À la différence des obligations vertes émises par de grandes institutions, celles de CoPower sont liées à des projets plus modestes que les grands fonds hésitent à financer, comme l’installation d’ampoules DEL dans des tours à condos ou de panneaux solaires sur des toits.
Nouvelles solutions
«Il y a de la demande de la part de tous les types d’investisseurs pour l’investissement responsable, mais pour le moment, les occasions sont surtout réservées aux grandes institutions », explique Raphael Bouskila, le président de CoPower.
De nouvelles règles entrées en vigueur l’an dernier permettent désormais aux petits investisseurs de la plupart des provinces canadiennes d’avoir accès à un éventail plus large de produits financiers. Et selon M. Bouskila, cela permettra de donner un coup de fouet à l’investissement d’impact, c’est-à-dire l’investissement qui vise avant tout à générer un impact mesurable sur l’environnement ou la société.

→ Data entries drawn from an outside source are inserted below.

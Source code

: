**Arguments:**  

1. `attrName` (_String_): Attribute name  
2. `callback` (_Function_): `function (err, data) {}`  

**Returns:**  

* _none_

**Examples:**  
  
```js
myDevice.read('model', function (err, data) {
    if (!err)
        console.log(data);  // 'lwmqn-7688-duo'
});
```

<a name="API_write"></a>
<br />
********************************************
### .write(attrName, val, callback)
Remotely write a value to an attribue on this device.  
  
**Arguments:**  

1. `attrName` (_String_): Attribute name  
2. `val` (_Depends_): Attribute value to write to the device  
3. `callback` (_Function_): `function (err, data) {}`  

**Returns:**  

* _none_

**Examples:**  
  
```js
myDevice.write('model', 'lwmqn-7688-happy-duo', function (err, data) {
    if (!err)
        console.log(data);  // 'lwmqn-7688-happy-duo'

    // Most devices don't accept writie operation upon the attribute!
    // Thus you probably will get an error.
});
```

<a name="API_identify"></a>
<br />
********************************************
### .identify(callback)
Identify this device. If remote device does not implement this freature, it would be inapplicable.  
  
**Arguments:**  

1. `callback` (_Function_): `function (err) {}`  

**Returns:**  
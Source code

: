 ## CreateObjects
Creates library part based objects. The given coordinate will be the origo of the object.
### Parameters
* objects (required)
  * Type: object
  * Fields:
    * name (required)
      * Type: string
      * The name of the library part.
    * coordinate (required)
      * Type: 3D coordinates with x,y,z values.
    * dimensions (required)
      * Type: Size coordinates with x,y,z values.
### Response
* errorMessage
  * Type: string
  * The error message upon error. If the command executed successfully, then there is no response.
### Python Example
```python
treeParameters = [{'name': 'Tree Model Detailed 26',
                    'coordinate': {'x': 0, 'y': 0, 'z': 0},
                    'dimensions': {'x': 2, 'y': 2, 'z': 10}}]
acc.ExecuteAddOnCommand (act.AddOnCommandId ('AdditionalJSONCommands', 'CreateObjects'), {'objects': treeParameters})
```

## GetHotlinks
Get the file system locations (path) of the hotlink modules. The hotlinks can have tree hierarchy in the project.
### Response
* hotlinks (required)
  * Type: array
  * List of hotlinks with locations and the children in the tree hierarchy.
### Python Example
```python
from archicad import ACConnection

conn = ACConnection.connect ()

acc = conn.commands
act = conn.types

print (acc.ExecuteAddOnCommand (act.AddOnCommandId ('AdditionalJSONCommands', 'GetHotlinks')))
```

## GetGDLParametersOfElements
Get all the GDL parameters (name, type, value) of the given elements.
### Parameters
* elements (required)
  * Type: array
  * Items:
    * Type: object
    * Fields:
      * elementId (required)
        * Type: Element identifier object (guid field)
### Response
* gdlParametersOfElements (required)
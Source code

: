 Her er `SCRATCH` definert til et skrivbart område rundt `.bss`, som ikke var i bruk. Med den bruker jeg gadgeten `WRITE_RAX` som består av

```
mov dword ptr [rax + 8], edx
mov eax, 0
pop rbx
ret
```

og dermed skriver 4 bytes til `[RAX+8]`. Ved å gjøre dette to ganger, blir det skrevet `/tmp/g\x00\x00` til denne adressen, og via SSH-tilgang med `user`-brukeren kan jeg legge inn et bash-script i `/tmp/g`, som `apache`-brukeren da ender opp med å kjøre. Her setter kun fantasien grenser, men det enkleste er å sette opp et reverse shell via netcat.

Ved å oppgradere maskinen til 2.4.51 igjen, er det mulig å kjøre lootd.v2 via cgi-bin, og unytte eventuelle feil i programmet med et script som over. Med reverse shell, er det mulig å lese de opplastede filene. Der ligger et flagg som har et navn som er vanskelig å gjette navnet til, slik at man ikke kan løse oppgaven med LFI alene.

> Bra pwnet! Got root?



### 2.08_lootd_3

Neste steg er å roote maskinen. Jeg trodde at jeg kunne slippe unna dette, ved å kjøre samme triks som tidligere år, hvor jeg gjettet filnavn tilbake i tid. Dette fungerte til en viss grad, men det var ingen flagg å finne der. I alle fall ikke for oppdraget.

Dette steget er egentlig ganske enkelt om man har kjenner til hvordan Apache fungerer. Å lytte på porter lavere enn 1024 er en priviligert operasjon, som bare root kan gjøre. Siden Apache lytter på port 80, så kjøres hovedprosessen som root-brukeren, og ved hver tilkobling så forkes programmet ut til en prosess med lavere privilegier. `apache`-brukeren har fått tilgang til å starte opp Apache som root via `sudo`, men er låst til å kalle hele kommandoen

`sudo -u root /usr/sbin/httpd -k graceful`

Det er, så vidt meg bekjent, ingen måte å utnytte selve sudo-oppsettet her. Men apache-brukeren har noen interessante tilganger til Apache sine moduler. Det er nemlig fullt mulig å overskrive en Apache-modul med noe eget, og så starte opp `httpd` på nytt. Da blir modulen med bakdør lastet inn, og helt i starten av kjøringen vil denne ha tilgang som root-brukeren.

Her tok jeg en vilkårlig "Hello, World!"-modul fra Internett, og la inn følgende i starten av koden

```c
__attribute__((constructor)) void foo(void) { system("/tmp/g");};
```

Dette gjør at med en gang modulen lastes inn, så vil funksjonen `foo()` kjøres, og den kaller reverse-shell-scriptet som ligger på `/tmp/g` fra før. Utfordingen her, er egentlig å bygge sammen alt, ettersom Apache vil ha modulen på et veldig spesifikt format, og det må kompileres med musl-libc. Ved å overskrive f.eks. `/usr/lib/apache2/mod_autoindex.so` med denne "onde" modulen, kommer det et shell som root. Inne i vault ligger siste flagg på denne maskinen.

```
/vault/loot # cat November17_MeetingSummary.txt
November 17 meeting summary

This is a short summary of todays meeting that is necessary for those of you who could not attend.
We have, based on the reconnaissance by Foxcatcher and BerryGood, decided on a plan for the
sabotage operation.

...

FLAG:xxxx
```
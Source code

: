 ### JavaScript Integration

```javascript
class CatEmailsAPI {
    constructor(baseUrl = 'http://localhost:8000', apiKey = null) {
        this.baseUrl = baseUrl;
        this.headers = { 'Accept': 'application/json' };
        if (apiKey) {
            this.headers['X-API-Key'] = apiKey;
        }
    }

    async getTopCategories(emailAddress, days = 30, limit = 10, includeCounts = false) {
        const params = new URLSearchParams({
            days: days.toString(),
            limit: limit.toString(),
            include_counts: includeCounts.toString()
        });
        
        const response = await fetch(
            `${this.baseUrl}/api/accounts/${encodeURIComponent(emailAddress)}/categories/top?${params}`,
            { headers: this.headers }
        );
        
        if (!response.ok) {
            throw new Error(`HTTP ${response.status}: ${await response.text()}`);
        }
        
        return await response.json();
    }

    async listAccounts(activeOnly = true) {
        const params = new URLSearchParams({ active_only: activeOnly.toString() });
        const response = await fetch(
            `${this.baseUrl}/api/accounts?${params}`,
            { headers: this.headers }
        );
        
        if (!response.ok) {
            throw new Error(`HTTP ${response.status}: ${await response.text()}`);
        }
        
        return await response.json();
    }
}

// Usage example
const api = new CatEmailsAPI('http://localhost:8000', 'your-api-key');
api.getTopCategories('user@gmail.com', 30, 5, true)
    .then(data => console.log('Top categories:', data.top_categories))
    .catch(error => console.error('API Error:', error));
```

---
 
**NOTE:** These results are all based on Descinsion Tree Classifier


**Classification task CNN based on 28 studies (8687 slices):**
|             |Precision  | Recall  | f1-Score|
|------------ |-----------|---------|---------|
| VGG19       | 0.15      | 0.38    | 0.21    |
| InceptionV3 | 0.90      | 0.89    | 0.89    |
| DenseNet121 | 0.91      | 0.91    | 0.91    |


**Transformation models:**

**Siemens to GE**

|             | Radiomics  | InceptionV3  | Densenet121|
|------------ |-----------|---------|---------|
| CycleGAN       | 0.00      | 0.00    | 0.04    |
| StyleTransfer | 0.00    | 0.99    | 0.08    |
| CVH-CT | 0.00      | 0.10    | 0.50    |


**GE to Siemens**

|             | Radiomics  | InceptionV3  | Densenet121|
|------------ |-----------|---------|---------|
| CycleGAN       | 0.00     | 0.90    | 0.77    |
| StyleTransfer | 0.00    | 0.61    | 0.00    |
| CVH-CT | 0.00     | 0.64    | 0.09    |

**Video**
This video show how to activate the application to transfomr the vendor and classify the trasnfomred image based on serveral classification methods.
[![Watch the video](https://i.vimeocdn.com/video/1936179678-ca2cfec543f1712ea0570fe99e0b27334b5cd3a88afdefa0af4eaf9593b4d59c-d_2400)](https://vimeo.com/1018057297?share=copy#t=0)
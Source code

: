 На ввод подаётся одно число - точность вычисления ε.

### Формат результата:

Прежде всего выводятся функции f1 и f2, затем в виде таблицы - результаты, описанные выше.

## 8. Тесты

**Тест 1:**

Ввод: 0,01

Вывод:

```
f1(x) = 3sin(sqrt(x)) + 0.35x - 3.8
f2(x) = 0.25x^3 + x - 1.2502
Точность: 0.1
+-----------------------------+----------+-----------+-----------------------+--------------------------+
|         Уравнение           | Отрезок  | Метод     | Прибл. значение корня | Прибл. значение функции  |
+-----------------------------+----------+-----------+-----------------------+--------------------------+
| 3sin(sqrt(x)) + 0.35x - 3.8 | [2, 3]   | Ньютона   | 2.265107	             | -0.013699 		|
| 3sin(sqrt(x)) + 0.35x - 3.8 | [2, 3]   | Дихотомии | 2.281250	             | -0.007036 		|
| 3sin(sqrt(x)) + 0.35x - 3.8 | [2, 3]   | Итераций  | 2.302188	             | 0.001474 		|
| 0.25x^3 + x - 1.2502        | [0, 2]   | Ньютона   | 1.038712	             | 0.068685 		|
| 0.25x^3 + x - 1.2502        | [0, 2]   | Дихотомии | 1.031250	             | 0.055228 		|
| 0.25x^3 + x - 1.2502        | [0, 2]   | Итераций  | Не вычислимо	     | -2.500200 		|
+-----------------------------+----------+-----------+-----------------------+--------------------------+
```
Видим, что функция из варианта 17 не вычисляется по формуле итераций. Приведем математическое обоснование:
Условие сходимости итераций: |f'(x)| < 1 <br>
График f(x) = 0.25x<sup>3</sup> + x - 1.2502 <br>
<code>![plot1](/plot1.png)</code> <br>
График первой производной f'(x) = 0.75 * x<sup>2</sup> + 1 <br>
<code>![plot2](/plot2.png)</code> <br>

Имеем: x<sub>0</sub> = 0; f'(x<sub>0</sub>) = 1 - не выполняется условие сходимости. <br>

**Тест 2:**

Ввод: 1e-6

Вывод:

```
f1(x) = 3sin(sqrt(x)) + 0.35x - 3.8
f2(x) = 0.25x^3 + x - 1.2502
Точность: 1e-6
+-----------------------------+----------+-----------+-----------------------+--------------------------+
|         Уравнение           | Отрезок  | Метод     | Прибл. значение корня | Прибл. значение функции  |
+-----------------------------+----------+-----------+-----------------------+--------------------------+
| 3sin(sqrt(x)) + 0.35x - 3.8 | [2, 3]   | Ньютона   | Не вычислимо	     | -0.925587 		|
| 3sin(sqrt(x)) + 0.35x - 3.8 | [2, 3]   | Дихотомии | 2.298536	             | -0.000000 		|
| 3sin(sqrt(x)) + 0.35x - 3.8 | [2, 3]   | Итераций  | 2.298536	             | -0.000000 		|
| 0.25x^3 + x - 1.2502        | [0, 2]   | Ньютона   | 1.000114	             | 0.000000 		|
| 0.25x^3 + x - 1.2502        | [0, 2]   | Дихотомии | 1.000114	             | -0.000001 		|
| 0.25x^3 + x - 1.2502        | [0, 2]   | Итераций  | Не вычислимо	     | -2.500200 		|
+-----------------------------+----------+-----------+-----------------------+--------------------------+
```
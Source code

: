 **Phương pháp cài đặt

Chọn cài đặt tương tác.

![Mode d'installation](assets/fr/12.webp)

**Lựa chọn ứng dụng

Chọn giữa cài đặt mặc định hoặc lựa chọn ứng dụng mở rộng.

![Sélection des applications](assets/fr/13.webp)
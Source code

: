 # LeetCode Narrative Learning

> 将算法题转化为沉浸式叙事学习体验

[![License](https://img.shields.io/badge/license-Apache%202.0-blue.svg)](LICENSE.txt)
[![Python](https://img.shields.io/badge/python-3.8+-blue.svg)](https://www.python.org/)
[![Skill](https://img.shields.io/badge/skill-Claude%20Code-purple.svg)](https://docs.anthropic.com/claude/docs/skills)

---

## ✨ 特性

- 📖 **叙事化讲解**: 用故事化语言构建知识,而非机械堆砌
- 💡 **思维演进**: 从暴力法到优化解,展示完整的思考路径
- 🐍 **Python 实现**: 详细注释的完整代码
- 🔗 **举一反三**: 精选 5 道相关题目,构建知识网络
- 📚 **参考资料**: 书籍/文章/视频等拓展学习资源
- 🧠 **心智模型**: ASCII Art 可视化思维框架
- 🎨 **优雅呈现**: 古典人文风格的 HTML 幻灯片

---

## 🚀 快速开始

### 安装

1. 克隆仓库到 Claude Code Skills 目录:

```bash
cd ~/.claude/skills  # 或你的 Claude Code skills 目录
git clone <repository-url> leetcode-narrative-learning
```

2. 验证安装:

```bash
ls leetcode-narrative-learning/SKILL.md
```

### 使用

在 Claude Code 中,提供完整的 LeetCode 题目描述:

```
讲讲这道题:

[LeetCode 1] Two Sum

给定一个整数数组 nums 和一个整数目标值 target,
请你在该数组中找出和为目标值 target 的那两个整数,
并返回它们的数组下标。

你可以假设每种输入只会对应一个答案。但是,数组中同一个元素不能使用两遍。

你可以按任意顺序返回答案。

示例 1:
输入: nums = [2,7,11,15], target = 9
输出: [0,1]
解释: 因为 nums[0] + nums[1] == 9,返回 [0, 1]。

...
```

« Plusieurs compagnies développent des projets rentables, mais elles rencontrent une barrière de financement au moment de déployer leur technologie, souligne-t-il. La transition vers une économie verte va nécessiter de nouvelles solutions financières pour franchir cette barrière.»
Soutenir la croissance
«L’investissement d’impact est en progression », observe Brenda Plant, cofondatrice d’Éthiquette, une plateforme Web indépendante consacrée à l’investissement responsable.
Selon l’Association canadienne de l’investissement responsable, la valeur des actifs canadiens issus de l’investissement d’impact est passée de 3,8 milliards de dollars en 2012 à 9,2 milliards en 2015. Cela représente toutefois une modeste part de l’ensemble de l’investissement responsable au pays, dont la valeur a atteint 1506 milliards de dollars en 2015.
«On voit que l’offre d’investissement d’impact pour les particuliers est encore rare, note malgré tout Mme Plant. Sans compter qu’il y a certains obstacles. Les gens ne se sentent pas outillés pour prendre des décisions d’investissement et les conseillers financiers ne s’y connaissent pas ou n’ont aucun incitatif financier pour proposer ces options à leurs clients.»
La spécialiste travaille d’ailleurs à la mise sur pied d’un organisme indépendant qui pourrait conseiller les particuliers en matière d’investissement responsable et d’investissement d’impact.
Multiplier les outils
Alors, quoi choisir ? Des obligations vertes ciblées ou provenant de grands fonds d’investissement? Pourquoi pas les deux, répond Mme Plant. «Je crois que la pluralité des approches va permettre d’effectuer une réelle transition sociétale.»
Elle voit donc d’un bon oeil les 500 millions de dollars d’obligations vertes émises il y a une semaine par le gouvernement du Québec. Parmi les acquéreurs, il y a le Fonds de solidarité FTQ, qui annoncera officiellement lundi qu’il a pu mettre la main sur 22,9 millions de dollars d’obligations, soit 4,6% du lot.
Le vice-président aux affaires publiques et corporatives du Fonds, Mario Tremblay, salue le «signal» envoyé par Québec, même s’il admet que les projets financés par ces premières obligations vertes l’auraient été de toute façon par des obligations traditionnelles. «Ce qu’on trouve bien, c’est qu’[avec les prochaines émissions d’obligations vertes], on va se diriger tranquillement vers des projets qui ne naîtraient pas, n’eût été ce genre d’initiative. Et c’est pourquoi on veut embarquer.»